## What is required
Each line of the records containing "files" is to be copied out and returned.

## Records for processing
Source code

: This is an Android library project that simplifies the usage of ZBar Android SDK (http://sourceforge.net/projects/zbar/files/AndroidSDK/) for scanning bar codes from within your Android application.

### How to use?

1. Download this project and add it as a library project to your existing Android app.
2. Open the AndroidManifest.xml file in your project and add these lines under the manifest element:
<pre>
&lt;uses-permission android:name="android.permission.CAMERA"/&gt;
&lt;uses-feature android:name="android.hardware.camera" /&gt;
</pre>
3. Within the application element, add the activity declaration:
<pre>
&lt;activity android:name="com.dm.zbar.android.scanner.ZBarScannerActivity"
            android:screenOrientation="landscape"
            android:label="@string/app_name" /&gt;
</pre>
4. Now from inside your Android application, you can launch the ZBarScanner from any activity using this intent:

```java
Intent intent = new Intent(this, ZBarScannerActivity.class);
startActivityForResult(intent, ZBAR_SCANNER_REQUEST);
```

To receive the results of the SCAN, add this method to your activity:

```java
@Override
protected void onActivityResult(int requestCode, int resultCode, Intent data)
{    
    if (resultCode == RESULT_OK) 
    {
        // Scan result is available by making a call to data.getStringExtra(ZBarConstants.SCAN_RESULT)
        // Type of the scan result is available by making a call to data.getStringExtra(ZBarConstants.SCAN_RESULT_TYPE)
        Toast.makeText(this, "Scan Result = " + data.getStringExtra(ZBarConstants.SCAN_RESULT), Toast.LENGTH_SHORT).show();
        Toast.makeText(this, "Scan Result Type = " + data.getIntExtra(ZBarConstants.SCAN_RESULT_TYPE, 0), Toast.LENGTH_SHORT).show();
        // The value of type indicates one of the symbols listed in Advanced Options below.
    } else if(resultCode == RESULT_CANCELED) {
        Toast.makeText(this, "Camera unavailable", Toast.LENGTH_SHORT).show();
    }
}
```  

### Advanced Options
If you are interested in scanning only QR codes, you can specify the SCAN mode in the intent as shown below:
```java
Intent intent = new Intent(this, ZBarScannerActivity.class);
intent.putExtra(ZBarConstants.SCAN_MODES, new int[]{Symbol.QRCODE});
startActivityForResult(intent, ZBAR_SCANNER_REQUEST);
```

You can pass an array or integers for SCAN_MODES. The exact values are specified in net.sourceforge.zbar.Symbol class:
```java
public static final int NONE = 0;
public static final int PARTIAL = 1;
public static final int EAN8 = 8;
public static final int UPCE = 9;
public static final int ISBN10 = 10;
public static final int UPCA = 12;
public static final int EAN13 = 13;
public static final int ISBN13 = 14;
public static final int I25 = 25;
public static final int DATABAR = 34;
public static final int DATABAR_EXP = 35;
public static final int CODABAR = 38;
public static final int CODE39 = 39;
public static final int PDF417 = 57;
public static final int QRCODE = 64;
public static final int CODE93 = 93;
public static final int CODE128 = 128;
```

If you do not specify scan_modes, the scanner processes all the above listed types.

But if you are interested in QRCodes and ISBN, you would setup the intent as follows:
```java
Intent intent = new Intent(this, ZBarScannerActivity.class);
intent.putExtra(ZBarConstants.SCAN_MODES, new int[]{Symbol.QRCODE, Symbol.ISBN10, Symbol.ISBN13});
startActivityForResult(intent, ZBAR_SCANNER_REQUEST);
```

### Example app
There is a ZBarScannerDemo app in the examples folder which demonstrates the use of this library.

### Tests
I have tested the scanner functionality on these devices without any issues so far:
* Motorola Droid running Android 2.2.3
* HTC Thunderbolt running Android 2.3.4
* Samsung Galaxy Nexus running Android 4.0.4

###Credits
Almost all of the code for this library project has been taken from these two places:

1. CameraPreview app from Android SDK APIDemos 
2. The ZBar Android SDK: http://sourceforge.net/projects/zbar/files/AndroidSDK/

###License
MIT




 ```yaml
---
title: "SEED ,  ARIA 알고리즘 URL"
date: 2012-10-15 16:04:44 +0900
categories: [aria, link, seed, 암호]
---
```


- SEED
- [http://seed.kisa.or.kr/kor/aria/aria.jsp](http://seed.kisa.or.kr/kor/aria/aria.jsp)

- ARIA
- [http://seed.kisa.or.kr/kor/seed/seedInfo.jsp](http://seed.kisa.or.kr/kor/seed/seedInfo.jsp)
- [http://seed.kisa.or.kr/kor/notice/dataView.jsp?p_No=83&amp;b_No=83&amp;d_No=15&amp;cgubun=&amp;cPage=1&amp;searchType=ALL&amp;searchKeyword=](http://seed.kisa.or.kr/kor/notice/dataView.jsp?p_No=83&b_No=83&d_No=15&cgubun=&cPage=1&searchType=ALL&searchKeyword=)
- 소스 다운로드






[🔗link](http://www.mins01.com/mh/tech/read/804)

## Your solution
: This is an Android library project that simplifies the usage of ZBar Android SDK (http://sourceforge.net/projects/zbar/files/AndroidSDK/) for scanning bar codes from within your Android application.
2. The ZBar Android SDK: http://sourceforge.net/projects/zbar/files/AndroidSDK/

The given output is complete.